3. PORTION OF SCRIPTURE. EXODUS xl. 4. PRAYER. That we daily devote and dedicate ourselves, our souls and bodies, as holy temples to the Lord; that we solemnly renew our covenant on the commemoration of our birthdays, and on the return of our new years; that we remember the sacrifice of Christ, and offer the sacrifice of our hearts in the faith that "worketh by love; that we be sanctified by the Spirit of the living God; that our " prayers ascend as the incense;" that we walk in the light

of the Holy Seriptures; that we commune with God at the altar and table of our Lord; till our souls be admitted to the true Holy of Holies, in heaven.

SECTION 123.—p. 345.

1. TITLE. The one true religion, which God commands, and which alone He accepts, is described by the two words-faith and works. We read in this Section of the institution of the sacrifice of burnt offering. Faith is the principle by which the Jewish worshipper resolved to obey the command to bring the sacrifice: Works are represented by the actions which attended and followed the offering and slaying of the victim, namely, the sacrifice of the heart of the worshipper, with repentance, covenanting, and communion with God. All religious objects whatever are implied in the institution of sacrifice; but more especially the atonement of Christ, the condemnation of idolatry, and the necessity of personal holiness.

2. INTRODUCTION.

3. PORTION OF SCRIPTURE. LEVITICUS i. 1-17.

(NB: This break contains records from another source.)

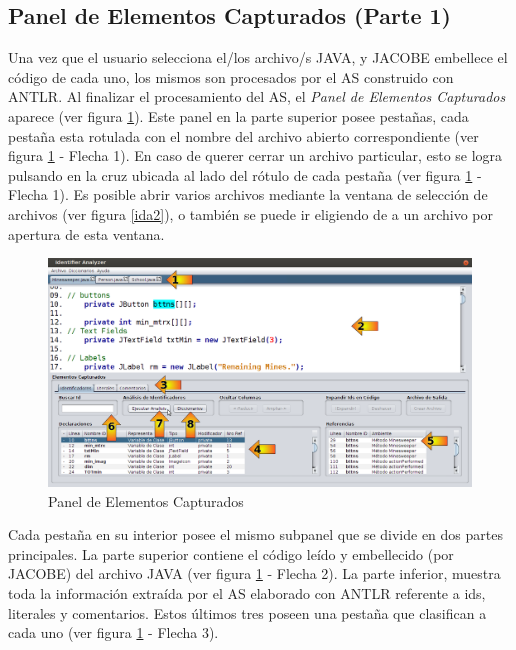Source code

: \subsection{Panel de Elementos Capturados (Parte 1)}

Una vez que el usuario selecciona el/los archivo/s JAVA, y JACOBE embellece el código de cada uno, 
los mismos son procesados por el AS construido con ANTLR. Al finalizar el procesamiento del AS, el \textit{Panel de Elementos Capturados} aparece (ver figura \ref{ida3}). Este panel en la parte superior posee pestañas, cada pestaña esta rotulada con el nombre del archivo abierto correspondiente (ver figura \ref{ida3} - Flecha 1). En caso de querer cerrar un archivo particular, esto se logra pulsando en la cruz ubicada al lado del rótulo de cada pestaña (ver figura \ref{ida3} - Flecha 1). Es posible abrir varios archivos mediante la ventana de selección de archivos (ver figura \ref{ida2}), o también se puede ir eligiendo de a un archivo por apertura de esta ventana. 

\begin{figure}[t] %
\centerline{%
\includegraphics[scale= 0.42]{./cap4/ida_03.png}
}
\caption{Panel de Elementos Capturados}
\label{ida3}
\end{figure}

Cada pestaña en su interior posee el mismo subpanel que se divide en dos partes principales. La parte superior contiene el código leído y embellecido (por JACOBE) del archivo JAVA (ver figura \ref{ida3} - Flecha 2).
La parte inferior, muestra toda la información extraída por el AS elaborado con ANTLR referente a ids, literales y comentarios. Estos últimos tres poseen una pestaña que clasifican a cada uno (ver figura \ref{ida3} - Flecha 3).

4. PRAYER. That we may have the faith in God, in Christ, and in the Holy Spirit of God, which so" worketh by love," that we offer and present to God, not only our belief in the Sacrifice and Atonement of Christ, but that we offer also ourselves, our souls and bodies, as living, holy, acceptable, reasoning, and reasonable sacrifices to Him; that we study God's will in the types and shadows of God's law; that we depart from the idolatries of the world; remember our holy covenant; and live in communion with God. 5. NOTES. On the origin of sacrifice.-On the reason for slaying the victims in the tabernacle, on the north side of the altar.-On placing the hand on the head of the sacrifice.

SECTION 124.—p. 352.

1. TITLE. Every act of religion, and therefore every sacrifice under the law of Moses, has reference to the past, the present, and the future; to the past, as a memorial of promises granted, or sins committed; to the present, as acts of faith and worship; and to the future, as proofs of the hope of a better state. The command to offer the wheat offering, the renewal of the earliest sacrifice after the creation of man, with the additions of oil, incense, and salt, without leaven or honey.

2. INTRODUCTION.

3. PORTION OF SCRIPTURE. LEVITICUS ii. 1-16.

4. PRAYER. That we commemorate in our worship the glories of God in creation, as well as in redemption; that we contemplate God in the past with hope in His mercy through Christ, with gratitude for His promises, and with repentance of our sins; that we contemplate God in the present with the conviction of His love, and of our own unworthiness; that we contemplate God in the future with belief in the "rest that remaineth for the people of God;" and that all our services daily, sabbatical, or sacramental, be such as God has commanded.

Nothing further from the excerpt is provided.